It began when my three big sisters headed off to school, leaving me alone on a farm with my pup and my parents. Things were suddenly quieter, less hectic.
I remember getting dressed up in my Sunday best, right down to the frilly socks and black patent leather shoes, and going to visit a local nursing home with my mother.
All my life, my heart has been drawn to the elderly. Even at that very young age, I sensed an appreciation of little kindnesses, helping to allay loneliness. And I always felt each had stories to share like no one else. Put 10 people in a room, and I would be willing to bet that the most interesting one, and the wisest, would be the oldest.
My job, at age 4, I knew, was to be quiet. Do not speak until spoken to. But, if given even the tiniest opportunity, I was going to sing, dance, pour my little heart out to the ladies in that nursing home ward, a sea of beds with no touches of happiness. That place needed some magic.
It needed, at the very least, music, something I just might be able to do.
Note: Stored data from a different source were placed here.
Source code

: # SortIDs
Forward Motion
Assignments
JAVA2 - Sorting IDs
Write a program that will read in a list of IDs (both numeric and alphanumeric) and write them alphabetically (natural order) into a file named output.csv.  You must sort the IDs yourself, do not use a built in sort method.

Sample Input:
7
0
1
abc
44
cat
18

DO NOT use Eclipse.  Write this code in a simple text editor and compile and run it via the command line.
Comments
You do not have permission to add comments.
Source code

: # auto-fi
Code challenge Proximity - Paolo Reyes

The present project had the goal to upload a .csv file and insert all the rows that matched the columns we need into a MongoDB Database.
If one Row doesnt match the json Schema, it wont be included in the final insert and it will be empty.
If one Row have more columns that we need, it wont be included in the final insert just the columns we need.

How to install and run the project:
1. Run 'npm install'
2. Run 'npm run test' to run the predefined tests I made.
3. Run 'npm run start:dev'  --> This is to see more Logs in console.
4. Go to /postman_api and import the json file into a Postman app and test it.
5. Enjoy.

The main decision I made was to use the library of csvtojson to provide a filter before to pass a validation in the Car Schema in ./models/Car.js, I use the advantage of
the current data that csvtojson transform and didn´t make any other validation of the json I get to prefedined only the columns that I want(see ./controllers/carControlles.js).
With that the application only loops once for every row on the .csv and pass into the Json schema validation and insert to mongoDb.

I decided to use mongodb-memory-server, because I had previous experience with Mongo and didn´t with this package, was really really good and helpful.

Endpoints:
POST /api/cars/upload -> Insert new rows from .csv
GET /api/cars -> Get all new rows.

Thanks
Let me entertain you! I had my own little captive audience, and they weren’t likely to throw things. They weren’t likely to applaud and ask for my next singing dates, either, but it felt nice to brighten up the dim and sorrowful place, even for two minutes or so.
I remember returning home from one of these visits with my next performance strongly on my mind. I had already performed Jesus Loves Me and Jesus Loves the Little Children, All the Children of the World. My repertoire was sadly lacking.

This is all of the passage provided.